In the most basic setup for the standalone Spark cluster, we need one master and one worker node. You can use Docker-compose volumes for mounting folders. For Spark, perhaps the most common mounting reason is sharing the connectors (.jar files) or scripts.

For retrieving a Spark image from Docker Hub, as Big Data Europe has a very stable and extensive set of Spark Hadoop images, I preferred to use their images in my demo project. This prevented also some redundant work, like creating multiple Dockerfiles per Spark node.

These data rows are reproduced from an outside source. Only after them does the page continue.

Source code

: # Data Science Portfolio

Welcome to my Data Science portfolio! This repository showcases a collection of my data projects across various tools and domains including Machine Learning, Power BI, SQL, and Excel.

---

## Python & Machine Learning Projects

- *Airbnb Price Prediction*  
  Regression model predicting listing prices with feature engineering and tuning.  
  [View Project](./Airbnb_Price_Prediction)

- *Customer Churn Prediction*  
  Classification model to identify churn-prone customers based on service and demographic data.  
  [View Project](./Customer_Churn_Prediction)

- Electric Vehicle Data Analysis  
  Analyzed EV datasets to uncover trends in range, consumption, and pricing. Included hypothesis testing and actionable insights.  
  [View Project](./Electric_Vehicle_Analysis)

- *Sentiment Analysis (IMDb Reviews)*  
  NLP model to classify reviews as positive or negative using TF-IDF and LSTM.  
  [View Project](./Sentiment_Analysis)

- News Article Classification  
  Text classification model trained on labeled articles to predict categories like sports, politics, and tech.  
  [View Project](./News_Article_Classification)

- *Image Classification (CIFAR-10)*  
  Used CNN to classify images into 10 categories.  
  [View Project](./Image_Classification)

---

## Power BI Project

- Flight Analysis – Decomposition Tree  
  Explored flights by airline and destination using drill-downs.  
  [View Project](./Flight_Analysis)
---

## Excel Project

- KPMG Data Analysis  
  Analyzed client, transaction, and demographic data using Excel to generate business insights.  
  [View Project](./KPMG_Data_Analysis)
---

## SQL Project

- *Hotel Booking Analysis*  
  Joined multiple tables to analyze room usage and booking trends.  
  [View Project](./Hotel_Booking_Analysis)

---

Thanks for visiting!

I needed to take care of the Networking within the Docker-compose settings. Hence, I created a Bridge network with a custom naming as "crypto-network". The Bridge network enables us to run our standalone containers while communicating with each other. For more information about different network drivers in Docker containers, please refer to Docker documentation, very fun to read. While setting up I tried to give different forwarded host ports rather than using 8080 for the Web UI to prevent conflicts with JMX-Exporter. Besides, I wanted the worker nodes to be dependent on the master node to set up the order of container creations.

Lastly, following the BDE example, I override the SPARK_MASTER with environment variables. Here I am sharing the Spark component of the demo application.

1---
2version: "3.2"
3services:
4
5 spark-master:
6 image: bde2020/spark-master:2.2.2-hadoop2.7
7 container_name: spark-master
8 networks:
9 - crypto-network
10 volumes:
11 - ./connectors:/connectors
12 - ./:/scripts/
13 ports:
14 - 8082:8080
15 - 7077:7077
16 environment:
17 - INIT_DAEMON_STEP=false
18
19 spark-worker-1:
20 image: bde2020/spark-worker:2.2.2-hadoop2.7
21 container_name: spark-worker-1
22 networks:
23 - crypto-network
24 depends_on:
25 - spark-master
26 ports:
27 - 8083:8081
28 environment:
29 - "SPARK_MASTER=spark://spark-master:7077"
30
31
32networks:
33 crypto-network:
34 driver: "bridge"

You can start the services with:

1docker-compose up

Then you can see the Spark master node setup with:

1docker exec -it spark-master bash

Kafka Services

To run Kafka in a standalone mode, I needed Zookeeper and Kafka itself with some fancy environment variables. Basically, Kafka needs to find the Zookeeper client port and it needs to advertise the correct ports to Spark applications.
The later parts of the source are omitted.